Bender Elements Successfully Quantified Stiffness Enhancement Provided by Geogrid–Aggregate Interlock

Abstract

Lateral restraint is a primary mechanism of geogrid base reinforcement contributing to the performance improvement of flexible pavements, and the interlocking between the geogrid and aggregate is responsible for stiffness enhancement in a zone formed around the geogrid. A novel application of bender elements is introduced: as shear wave transducers for quantifying local stiffness increase in the vicinity of a geogrid. Several triaxial test specimens of a dense-graded granite-type aggregate were prepared at two moisture contents for resilient modulus testing. Reinforced specimens also included a punched and drawn geogrid piece placed at specimen midheight. Two pairs of bender elements installed on the membrane at two heights enabled measurement of shear waves horizontally across the specimen. Shear wave velocities and axial resilient strains were recorded under the applied stress states.

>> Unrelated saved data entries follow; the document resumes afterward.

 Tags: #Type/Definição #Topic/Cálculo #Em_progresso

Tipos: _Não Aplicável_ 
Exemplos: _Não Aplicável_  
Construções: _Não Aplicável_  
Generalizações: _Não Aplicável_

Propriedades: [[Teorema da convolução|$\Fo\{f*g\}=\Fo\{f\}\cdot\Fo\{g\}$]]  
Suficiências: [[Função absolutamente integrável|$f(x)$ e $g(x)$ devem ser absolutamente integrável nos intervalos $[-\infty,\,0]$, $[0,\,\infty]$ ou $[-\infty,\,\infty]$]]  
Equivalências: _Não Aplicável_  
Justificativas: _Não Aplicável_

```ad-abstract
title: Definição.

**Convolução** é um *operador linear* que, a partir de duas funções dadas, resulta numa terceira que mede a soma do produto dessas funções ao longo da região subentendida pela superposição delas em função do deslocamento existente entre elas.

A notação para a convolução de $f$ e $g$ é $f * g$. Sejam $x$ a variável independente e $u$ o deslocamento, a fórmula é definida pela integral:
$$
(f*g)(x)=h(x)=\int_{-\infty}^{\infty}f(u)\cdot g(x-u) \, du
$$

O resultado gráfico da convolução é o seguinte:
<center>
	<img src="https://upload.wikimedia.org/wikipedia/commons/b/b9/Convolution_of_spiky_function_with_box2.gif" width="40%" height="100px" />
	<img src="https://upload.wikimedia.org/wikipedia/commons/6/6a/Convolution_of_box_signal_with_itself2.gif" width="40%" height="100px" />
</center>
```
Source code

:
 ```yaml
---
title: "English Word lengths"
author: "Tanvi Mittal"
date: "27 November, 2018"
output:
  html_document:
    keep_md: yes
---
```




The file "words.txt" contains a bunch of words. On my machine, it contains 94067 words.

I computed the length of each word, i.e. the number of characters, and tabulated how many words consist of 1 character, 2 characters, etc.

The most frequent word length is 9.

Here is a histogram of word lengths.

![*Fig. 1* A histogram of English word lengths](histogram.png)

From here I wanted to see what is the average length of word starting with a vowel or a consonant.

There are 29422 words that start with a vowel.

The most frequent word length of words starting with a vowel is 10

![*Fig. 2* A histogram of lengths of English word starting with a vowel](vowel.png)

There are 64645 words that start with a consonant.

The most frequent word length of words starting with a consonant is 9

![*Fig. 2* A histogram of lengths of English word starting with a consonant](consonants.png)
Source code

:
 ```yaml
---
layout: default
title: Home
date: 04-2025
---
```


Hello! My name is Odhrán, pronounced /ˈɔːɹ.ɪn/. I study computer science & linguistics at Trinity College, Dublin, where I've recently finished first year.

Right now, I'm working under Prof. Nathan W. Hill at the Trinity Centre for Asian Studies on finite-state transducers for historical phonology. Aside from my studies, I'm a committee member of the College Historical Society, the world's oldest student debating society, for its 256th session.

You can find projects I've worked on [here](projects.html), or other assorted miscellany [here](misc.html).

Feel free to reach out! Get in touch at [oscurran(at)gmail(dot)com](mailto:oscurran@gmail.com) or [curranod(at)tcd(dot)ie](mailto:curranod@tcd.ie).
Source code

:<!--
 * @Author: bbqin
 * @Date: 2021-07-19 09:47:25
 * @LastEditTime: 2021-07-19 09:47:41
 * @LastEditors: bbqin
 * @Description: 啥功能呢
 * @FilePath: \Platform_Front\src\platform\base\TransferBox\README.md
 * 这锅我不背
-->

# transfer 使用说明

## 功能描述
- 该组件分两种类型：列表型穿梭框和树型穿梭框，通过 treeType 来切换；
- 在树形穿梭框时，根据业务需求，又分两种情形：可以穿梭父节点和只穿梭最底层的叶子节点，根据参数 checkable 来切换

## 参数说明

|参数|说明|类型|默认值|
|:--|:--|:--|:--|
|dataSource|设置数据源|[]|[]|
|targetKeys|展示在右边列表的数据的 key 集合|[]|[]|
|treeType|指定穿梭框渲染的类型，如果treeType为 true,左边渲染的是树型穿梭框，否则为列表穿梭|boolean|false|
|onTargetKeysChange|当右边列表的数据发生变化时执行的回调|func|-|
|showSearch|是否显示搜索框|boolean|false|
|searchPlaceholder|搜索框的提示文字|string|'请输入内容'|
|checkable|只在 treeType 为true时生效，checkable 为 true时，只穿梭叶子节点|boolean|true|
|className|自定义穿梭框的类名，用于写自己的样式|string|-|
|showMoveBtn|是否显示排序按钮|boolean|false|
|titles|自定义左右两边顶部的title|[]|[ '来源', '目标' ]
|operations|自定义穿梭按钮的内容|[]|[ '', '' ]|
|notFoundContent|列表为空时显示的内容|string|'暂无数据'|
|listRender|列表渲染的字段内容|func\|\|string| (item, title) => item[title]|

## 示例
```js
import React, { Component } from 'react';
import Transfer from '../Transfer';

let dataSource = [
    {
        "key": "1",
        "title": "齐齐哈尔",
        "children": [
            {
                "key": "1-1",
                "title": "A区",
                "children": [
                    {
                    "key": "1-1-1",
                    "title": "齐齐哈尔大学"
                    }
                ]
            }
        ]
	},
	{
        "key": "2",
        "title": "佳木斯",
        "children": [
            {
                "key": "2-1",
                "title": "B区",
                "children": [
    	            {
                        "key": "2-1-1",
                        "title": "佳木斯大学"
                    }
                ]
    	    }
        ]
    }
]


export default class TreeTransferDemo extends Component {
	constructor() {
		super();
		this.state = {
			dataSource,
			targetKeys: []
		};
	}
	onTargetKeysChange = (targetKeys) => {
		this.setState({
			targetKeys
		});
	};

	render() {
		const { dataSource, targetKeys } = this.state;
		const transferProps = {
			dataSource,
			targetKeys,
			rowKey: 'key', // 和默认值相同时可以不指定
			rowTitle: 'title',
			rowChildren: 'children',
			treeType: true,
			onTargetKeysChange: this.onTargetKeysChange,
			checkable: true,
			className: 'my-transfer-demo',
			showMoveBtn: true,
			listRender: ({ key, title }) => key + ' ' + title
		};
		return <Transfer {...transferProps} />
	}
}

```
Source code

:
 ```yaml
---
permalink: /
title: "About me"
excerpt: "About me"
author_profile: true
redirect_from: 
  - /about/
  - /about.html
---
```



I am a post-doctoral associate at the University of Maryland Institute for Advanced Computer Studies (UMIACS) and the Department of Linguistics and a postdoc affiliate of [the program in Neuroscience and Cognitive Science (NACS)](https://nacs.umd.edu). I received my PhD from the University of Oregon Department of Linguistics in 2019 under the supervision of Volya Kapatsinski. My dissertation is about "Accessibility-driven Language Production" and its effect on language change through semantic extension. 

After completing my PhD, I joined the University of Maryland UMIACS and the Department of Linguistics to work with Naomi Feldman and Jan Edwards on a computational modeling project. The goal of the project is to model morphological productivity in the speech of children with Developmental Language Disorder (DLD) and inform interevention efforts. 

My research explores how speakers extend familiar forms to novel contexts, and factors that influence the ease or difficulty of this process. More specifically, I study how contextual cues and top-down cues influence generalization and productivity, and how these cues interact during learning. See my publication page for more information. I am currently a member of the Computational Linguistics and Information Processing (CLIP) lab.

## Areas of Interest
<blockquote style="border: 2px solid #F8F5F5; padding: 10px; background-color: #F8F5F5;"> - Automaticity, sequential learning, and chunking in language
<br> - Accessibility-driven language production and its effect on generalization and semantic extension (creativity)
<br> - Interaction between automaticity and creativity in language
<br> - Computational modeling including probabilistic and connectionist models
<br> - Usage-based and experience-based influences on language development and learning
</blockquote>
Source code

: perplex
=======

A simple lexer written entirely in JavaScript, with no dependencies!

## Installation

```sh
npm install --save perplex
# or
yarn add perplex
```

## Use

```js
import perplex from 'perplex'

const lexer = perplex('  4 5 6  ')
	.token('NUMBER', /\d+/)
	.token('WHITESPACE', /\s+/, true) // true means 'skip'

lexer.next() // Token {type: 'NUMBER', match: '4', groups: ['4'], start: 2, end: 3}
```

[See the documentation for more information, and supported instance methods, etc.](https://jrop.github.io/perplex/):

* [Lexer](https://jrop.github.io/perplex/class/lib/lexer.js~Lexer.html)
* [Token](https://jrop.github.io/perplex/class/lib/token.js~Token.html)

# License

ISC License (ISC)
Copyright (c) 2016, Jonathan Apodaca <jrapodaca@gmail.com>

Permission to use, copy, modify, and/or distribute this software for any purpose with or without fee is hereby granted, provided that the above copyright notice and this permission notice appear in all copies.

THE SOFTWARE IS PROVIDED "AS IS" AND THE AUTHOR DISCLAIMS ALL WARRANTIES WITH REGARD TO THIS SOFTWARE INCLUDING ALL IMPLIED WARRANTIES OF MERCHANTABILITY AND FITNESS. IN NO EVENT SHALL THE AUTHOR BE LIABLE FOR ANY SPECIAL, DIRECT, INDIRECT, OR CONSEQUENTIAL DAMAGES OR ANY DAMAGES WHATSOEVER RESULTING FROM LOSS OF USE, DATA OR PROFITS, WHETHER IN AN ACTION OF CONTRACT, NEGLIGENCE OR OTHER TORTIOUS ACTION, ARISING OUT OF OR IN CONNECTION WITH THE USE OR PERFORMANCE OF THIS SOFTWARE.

The test results show that the resilient modulus of the reinforced specimen was similar to that of the unreinforced one tested at the same moisture content. In contrast, the shear moduli obtained at midheight of the reinforced specimen were always greater than those obtained from the unreinforced specimen, indicating a local stiffness increase in the vicinity of the geogrid. In the reinforced specimens, the shear moduli obtained near the upper end were always less than those obtained from the specimen midheight. The small-strain shear modulus determination by bender elements was effective for evaluating the stiffness enhancement provided by geogrid–aggregate interlock.